Go read the whole thing.
Here’s Part I, which was updated to reflect Charles Hueter’s post. Now comes an update to that very same post by Charles, sent to him by frequent commenter here, Kyle Bennett. It’s all just crying out for a copy/paste job right here. Charles writes:
Kyle Bennett sent in the following comment:
Kos and his ilk have a very different notion of
"personal liberties" than libertarians do. It’s not just a political
difference about what constitutes a personal freedom, but a
fundamentally different epistemological and metaphysical view of what
freedom is. They look at freedom as something like Roosevelt’s "Four
Freedoms". Things like freedom from want, freedom from fear, etc. The
root of it is that they see *any* obstacle as an impingement on their
freedom, where libertarians see coercion as the only obstacle that
qualifies. Poverty, tragedy, discomfort, lack of opportunity, and even
the need to pursue your own happiness, etc., to them, these are all
examples of freedom being limited . Their "state of nature", against
which the legitimacy of government is measured, is not the libertarian
one in which everyone gets a spot on the starting line, but one in
which everyone has a comfortable spot on the finish line, complete with
a bed of laurels, and so never has to actually run the race. It’s the
*universe* that is his nemesis, not (some) other men – except for those
other men who take the universe’s side against his, i.e., those who
hold reality and reason as primary.
And where libertarians see the only obligation of society as that
of not *causing* the limited class of obstacles (coercion) that limit
their freedom, from their view of nature flows the Kos Kind’s vision of
society as having a positive obligation to remove or prevent the things
they see as limiting freedom.
In that sense, he’s not engaging in any contradiction, (at least not
until you delve deeper into the derivation of his notion of "personal
liberties" – there’s contradictions a plenty to be found there). It may
not even be a cynical and insincere attempt at some kind of
rapproachment, he probably actually believes it.
Mr. Bennett is referring to the two conceptions of positive and negative liberty.

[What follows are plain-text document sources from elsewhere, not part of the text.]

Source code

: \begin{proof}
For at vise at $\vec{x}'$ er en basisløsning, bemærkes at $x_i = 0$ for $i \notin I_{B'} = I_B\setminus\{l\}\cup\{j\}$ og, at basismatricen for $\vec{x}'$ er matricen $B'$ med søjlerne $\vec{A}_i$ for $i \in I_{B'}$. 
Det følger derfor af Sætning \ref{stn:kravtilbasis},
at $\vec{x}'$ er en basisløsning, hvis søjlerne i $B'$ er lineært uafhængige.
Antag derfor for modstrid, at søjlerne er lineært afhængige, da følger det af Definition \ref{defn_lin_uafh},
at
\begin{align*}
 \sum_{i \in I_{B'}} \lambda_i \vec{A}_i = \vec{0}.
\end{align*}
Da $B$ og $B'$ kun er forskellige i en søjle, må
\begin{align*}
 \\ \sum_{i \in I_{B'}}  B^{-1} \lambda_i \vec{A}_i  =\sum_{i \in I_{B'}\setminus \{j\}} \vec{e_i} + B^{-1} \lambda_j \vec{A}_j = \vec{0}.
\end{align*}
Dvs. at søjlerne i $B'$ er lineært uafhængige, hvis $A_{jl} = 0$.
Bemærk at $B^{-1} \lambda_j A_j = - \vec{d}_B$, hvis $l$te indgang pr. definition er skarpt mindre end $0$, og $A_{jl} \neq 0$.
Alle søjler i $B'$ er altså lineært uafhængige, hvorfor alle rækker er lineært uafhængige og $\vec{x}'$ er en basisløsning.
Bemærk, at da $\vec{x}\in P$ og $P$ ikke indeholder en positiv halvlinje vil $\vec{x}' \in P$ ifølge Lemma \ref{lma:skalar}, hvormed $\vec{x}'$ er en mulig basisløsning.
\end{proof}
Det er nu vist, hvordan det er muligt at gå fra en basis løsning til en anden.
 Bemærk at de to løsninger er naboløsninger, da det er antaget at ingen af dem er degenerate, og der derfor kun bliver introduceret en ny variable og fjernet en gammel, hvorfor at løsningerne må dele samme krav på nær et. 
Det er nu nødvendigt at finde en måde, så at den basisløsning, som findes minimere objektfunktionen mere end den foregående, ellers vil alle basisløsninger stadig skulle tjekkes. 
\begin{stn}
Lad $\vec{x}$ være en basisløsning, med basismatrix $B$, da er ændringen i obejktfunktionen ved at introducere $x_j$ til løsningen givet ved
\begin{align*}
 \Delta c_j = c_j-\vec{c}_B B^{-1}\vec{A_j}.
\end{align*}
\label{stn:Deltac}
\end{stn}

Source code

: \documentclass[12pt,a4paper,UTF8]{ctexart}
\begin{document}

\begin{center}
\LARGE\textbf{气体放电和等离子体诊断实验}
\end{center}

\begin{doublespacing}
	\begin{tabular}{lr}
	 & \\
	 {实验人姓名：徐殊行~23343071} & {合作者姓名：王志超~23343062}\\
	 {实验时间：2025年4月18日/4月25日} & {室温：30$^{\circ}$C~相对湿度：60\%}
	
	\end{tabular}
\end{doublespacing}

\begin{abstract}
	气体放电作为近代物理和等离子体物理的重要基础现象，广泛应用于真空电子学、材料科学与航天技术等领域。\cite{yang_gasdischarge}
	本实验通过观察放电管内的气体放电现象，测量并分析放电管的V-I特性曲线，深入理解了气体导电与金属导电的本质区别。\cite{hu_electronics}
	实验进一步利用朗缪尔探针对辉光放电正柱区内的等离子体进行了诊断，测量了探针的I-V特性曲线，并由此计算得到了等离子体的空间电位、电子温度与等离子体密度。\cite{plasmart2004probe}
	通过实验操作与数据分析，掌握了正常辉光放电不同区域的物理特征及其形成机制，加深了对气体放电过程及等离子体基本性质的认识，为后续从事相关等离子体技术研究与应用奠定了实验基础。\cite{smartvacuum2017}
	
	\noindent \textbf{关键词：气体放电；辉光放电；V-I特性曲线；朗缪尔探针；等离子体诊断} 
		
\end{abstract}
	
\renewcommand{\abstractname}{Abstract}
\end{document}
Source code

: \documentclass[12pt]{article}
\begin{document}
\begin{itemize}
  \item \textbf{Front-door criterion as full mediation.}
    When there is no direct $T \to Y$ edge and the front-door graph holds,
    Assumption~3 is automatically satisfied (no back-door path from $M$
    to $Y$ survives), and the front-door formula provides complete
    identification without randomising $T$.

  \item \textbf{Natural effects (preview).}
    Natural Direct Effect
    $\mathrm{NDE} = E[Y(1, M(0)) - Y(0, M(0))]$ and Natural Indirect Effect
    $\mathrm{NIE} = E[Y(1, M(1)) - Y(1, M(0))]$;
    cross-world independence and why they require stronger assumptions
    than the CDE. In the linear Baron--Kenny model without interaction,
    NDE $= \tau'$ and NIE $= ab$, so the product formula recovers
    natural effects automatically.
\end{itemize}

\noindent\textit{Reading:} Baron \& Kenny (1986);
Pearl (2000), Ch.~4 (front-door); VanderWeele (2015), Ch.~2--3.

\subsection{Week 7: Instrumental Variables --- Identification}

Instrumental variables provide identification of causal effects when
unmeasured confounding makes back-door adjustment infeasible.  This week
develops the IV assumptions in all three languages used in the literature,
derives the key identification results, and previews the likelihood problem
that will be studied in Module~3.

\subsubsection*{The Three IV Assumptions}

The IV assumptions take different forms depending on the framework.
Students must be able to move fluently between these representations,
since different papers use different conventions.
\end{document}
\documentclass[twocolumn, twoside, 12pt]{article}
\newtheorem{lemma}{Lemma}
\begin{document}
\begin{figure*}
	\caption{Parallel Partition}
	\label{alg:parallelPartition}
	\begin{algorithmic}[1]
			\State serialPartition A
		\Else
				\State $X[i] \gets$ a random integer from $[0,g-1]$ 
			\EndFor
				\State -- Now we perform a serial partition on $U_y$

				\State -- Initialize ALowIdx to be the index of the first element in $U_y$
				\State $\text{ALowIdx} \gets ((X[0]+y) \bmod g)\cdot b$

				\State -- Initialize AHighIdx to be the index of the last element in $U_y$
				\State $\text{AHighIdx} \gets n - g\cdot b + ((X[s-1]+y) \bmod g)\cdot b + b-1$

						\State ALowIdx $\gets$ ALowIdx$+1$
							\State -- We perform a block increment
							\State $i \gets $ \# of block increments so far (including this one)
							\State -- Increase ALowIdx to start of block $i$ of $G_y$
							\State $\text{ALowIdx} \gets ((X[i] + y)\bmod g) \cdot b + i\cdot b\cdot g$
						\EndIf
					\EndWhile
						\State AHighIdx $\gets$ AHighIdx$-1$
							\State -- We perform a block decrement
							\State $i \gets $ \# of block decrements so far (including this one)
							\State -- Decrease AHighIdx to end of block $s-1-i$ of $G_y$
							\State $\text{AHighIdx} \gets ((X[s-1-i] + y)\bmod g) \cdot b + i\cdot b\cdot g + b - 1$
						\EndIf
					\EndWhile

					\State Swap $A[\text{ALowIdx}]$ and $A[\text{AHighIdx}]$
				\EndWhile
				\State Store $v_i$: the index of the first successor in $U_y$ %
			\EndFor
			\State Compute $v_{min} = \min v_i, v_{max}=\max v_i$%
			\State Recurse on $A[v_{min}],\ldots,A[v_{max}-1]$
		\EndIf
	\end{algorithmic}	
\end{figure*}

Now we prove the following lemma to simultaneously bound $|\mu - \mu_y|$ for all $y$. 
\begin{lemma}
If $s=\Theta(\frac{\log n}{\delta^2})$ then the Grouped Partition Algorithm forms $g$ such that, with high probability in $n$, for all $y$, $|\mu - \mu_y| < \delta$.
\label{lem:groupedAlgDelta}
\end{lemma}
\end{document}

If Kos is sincere about seeking a sensible partnership, this again
highlights how little he studies the fundamental issues. Libertarians
generally adhere to a "negative liberty" mental framework while the
more statist political ideologies advocate a "positive liberty"
mindset. There are exceptions to this. For example, I remember (but
can’t find at the moment) Kos making some negative-liberty-style
arguments against the drug war, government banning gay marriage, and
government spying. Of course, the smart money is on him ultimately
favoring "positive liberty" arguments leading to government
intervention in any given situation.
I shudder to think about the intellectual acrobatics it would take
to reconcile two 1,000-word Kos-authored essays elucidating his
position on random personal liberty issue (such as bike helmet laws or consensual sex) and random broad economic issue
(such as minimum wage laws or tariffs). The irony being that at their
core, every issue becomes a concretely, painfully personal issue at
some point. Libertarians generally understand this because, in yet
another significant departure from Democrats, they see and analyze the
individual as the fundamental unit of society. Not the class, race,
sex, orientation, religious belief, and so on.
It is good to see Democrats opposing various Republican Party
schemes and elevating their civil liberties rhetoric. However, I am
absolutely convinced that much of this is the result of their dislike
of Bush, today’s GOP, and everything done that can be linked to them.
I’m not at all surprised to see Nancy Pelosi put forward a muddled government-expanding mix of solutions as a hint at what she’d do to redirect the House of Representatives’ agenda.